I will give way briefly to my right hon. Friend, because this is a particular interest of his.
The Minister has summed up some of the difficulties that we face in getting a policy that works as intended for all parts of the United Kingdom. He came up with some robust statistics, but I have two small observations to make. First, he referred to the percentage increase in applications, which is not necessarily the number of students coming here. Secondly, we are lucky in many ways that we are seeing a phenomenal increase, an explosion, in the number of middle-class Chinese, Indians and the like, so we should expect a significant percentage increase in the number of students. However, the worry is that we are getting less of the percentage increase, while rather larger percentages are going to universities in Canada, Australia and the United States, for example.
I have only a couple of minutes left, but I am sure that we will return to the subject on another day. We have seen increases in the number of Chinese students, but I look forward to continuing the debate another time.

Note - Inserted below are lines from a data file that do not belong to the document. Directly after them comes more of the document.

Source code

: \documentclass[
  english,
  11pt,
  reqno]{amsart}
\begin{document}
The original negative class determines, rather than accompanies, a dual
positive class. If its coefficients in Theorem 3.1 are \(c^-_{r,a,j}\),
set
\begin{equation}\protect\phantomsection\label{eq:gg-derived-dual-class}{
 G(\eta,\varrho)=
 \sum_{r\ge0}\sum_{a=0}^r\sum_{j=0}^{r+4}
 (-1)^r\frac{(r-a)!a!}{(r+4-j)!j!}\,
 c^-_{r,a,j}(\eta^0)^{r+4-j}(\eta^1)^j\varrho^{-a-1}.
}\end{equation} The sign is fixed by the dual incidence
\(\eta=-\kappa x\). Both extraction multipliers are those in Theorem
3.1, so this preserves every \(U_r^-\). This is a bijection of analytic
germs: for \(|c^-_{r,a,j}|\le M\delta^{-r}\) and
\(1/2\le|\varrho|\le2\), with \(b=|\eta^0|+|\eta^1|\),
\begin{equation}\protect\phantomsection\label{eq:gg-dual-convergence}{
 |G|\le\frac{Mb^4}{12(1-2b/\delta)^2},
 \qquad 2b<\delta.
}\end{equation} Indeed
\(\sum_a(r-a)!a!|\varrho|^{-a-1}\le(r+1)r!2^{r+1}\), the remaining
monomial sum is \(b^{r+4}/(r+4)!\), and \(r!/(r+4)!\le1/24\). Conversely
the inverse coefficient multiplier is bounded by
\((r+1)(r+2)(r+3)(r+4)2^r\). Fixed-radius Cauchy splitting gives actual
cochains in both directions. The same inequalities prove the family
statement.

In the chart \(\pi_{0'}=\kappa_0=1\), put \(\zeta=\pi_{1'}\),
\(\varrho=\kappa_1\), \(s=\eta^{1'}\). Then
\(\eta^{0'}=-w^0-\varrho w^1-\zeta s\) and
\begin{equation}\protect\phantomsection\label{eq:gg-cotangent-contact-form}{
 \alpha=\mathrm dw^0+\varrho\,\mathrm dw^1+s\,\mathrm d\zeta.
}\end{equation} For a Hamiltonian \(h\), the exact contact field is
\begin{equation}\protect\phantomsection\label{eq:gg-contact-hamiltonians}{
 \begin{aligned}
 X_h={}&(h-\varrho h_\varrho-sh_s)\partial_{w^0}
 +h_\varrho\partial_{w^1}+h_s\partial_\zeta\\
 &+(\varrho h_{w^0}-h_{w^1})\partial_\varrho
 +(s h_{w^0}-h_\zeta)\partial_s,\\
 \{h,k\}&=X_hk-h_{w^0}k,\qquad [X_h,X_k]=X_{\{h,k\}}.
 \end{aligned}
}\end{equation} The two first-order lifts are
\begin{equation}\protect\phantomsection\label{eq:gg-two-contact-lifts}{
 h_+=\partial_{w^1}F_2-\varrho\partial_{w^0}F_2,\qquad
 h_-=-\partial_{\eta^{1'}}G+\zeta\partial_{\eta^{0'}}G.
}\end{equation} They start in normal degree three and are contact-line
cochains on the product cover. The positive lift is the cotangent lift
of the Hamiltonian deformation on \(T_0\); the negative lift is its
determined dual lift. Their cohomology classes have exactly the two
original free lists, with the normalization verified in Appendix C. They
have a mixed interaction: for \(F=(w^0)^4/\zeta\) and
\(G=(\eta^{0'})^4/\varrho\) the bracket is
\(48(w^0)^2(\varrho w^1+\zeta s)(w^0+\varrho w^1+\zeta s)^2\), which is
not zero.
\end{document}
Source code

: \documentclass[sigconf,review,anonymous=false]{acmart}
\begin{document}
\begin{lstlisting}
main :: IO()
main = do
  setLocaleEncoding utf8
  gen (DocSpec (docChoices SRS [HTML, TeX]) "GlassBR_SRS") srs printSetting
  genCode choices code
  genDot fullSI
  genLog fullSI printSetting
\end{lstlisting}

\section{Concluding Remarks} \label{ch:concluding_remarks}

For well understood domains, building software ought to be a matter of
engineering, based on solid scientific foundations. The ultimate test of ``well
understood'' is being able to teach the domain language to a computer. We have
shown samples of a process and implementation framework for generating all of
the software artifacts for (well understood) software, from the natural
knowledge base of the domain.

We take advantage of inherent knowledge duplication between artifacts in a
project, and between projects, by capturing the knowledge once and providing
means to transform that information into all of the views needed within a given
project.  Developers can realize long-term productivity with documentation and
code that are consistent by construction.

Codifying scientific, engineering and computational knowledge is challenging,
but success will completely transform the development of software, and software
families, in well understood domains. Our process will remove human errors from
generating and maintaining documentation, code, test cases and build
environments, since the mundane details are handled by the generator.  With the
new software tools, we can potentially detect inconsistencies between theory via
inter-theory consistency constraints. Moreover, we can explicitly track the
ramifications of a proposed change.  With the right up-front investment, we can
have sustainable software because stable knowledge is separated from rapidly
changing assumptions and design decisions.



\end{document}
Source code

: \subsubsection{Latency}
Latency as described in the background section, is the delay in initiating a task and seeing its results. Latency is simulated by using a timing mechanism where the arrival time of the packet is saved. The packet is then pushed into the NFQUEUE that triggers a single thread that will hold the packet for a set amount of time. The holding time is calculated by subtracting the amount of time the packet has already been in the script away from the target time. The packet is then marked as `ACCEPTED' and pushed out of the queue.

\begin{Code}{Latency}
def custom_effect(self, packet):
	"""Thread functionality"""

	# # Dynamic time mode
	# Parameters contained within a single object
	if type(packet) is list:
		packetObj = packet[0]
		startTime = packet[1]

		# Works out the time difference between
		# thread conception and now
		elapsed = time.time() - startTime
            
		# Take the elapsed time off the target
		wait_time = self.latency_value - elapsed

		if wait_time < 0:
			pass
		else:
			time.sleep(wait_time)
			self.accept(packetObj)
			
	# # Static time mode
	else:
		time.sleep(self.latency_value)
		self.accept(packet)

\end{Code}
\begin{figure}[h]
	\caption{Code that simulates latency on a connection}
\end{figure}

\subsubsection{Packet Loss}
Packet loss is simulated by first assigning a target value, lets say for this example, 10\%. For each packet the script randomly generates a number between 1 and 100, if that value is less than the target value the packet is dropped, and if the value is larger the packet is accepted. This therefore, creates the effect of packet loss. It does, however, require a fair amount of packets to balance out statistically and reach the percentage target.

We will introduce a new immigration Bill to clamp down on illegal immigration and to protect our public services, ensuring that we have the right emphasis. The Bill will tighten up access to public services and protect them against abuse by people who are here illegally. It will build on the provisions in the Immigration Act 2014. The reforms will, for example, speed up the removal process by extending the power to require individuals to leave the UK before bringing an appeal against a decision in all human rights cases, unless there is a real risk of serious, irreversible harm as a result of the overseas appeal. As I have indicated, that power is already making a significant difference.

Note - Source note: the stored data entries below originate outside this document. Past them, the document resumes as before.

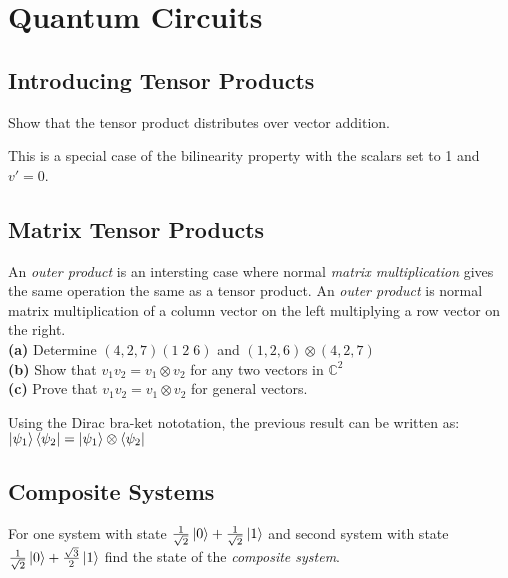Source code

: 
\chapter{Quantum Circuits}


\section{Introducing Tensor Products}

\begin{example}
Show that the tensor product distributes over vector addition.
\end{example}

This is a special case of the bilinearity property with 
the scalars set to 1 and $v' = 0$. 


\section{Matrix Tensor Products}

\begin{example}
An \textit{outer product} is an intersting case where normal \textit{matrix multiplication} 
gives the same operation the same as a tensor product. 
An \textit{outer product} is normal matrix multiplication of a column vector on the left multiplying 
a row vector on the right. \\
\textbf{(a)} Determine $(4,2,7)(1\; 2\; 6)$ and $(1,2,6) \otimes (4,2,7)$   \\ 
\textbf{(b)} Show that $v_1 v_2 = v_1 \otimes v_2$ for any two vectors in $\mathbb{C}^2$  \\ 
\textbf{(c)} Prove that $v_1 v_2 = v_1 \otimes v_2$ for general vectors.

\end{example}



\frmrule

Using the Dirac bra-ket nototation, the previous result can 
be written as: $\left|\psi_1\right\rangle\left\langle\psi_2\right| = \left|\psi_1\right\rangle \otimes \left\langle\psi_2\right|$

\section{Composite Systems}

\begin{example}
For one system with state $\frac{1}{\sqrt{2}} \left|0\right\rangle + \frac{1}{\sqrt{2}} \left|1\right\rangle$
and second system with state $\frac{1}{\sqrt{2}} \left|0\right\rangle + \frac{\sqrt{3}}{2} \left|1\right\rangle$ 
find the state of the \textit{composite system}.
\end{example}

Separately from that Bill, as the Prime Minister has said, we are going to get better at training our own people. To support that, we will consult on helping to fund businesses that use foreign labour through a new visa levy. That will address the skills issue, which a number of Members have touched on today. By improving the training of British workers, we should be able to lower the number of skilled workers we bring in from elsewhere. We have touched on the shortage occupation list, for example, which is set by the Migration Advisory Committee. I emphasise that a separate list applies in Scotland, reflecting some of the different circumstances. However, I draw Members’ attention to the fact that we have asked the committee to advise on significantly reducing economic migration from outside the EU—should an occupation always stay on the list? How can we reskill? Do we have a long-term, sustainable approach to the policy?
I only have one minute left if I am to give my hon. Friend some time at the end.

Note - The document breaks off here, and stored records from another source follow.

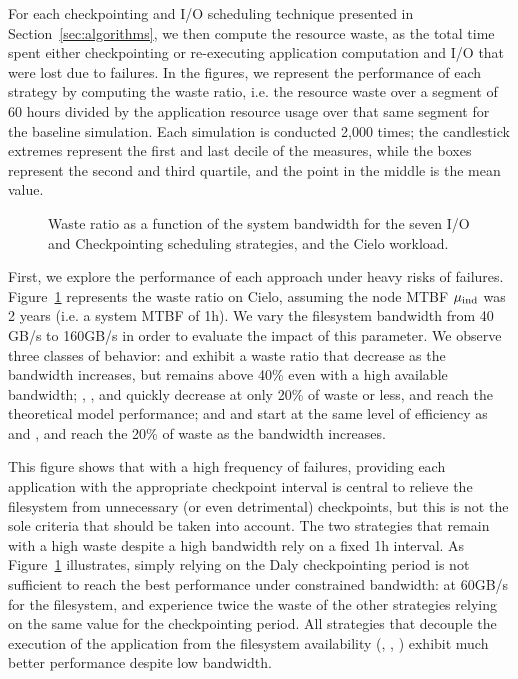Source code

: For each checkpointing and I/O scheduling technique presented in
Section~\ref{sec:algorithms}, we then compute the resource waste, as
the total time spent either checkpointing or re-executing application
computation and I/O that were lost due to failures. In the figures, we
represent the performance of each strategy by computing the waste
ratio, i.e. the resource waste over a segment of 60 hours divided by
the application resource usage over that same segment for the baseline
simulation. Each simulation is conducted 2,000 times; the candlestick
extremes represent the first and last decile of the measures, while
the boxes represent the second and third quartile, and the point in
the middle is the mean value.

\begin{figure}
  \begin{center}
    \resizebox{\linewidth}{!}{}
  \end{center}
  \caption{Waste ratio as a function of the system bandwidth for the
    seven I/O and Checkpointing scheduling strategies, and the Cielo
    workload. \label{fig:cielo-1hmtbf}}
\end{figure}

First, we explore the performance of each approach under heavy risks
of failures. Figure~\ref{fig:cielo-1hmtbf} represents the waste ratio
on Cielo, assuming the node MTBF $\mu_{\text{ind}}$ was 2 years (i.e. a system MTBF of
1h). We vary the filesystem bandwidth from 40 GB/s to 160GB/s in order
to evaluate the impact of this parameter. We observe three classes of
behavior: \propfixed and \bfifofixed exhibit a waste ratio that
decrease as the bandwidth increases, but remains above 40\% even with
a high available bandwidth; \fifodaly, \fifofixed, and \cooperative
quickly decrease at only 20\% of waste or less, and reach the
theoretical model performance; and \propdaly and \bfifodaly start at
the same level of efficiency as \propfixed and \bfifofixed, and reach
the 20\% of waste as the bandwidth increases.

This figure shows that with a high frequency of failures, providing
each application with the appropriate checkpoint interval is central
to relieve the filesystem from unnecessary (or even detrimental)
checkpoints, but this is not the sole criteria that should be taken
into account. The two strategies that remain with a high waste despite
a high bandwidth rely on a fixed 1h interval. As Figure~\ref{fig:cielo-1hmtbf} 
illustrates, simply relying on the Daly checkpointing period is not
sufficient to reach the best performance under constrained bandwidth:
at 60GB/s for the filesystem, \propdaly and \bfifodaly experience
twice the waste of the other strategies relying on the same value for
the checkpointing period. All strategies that decouple the execution
of the application from the filesystem availability (\fifodaly,
\fifofixed, \cooperative) exhibit much better performance despite low
bandwidth.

I note that the right hon. Member for Leicester East has indicated that the Home Affairs Committee will take evidence on the Mediterranean issue and that there will be separate consideration of the pressures at Calais, which we will no doubt discuss next week, so perhaps I will save my comments for when I appear before the Committee. However, we are making a contribution in the Mediterranean to prevent those deaths. No doubt we will come back to the issue of resettlement. We believe that we are making a clear contribution through existing schemes and the vulnerable persons relocation scheme.
I emphasise that uncontrolled immigration makes it difficult to maintain social cohesion, puts pressure on public services and can drive down wages for people on low incomes. That is why our new immigration Bill and our EU renegotiations will control immigration. Our approach is based on being tougher, fairer and faster.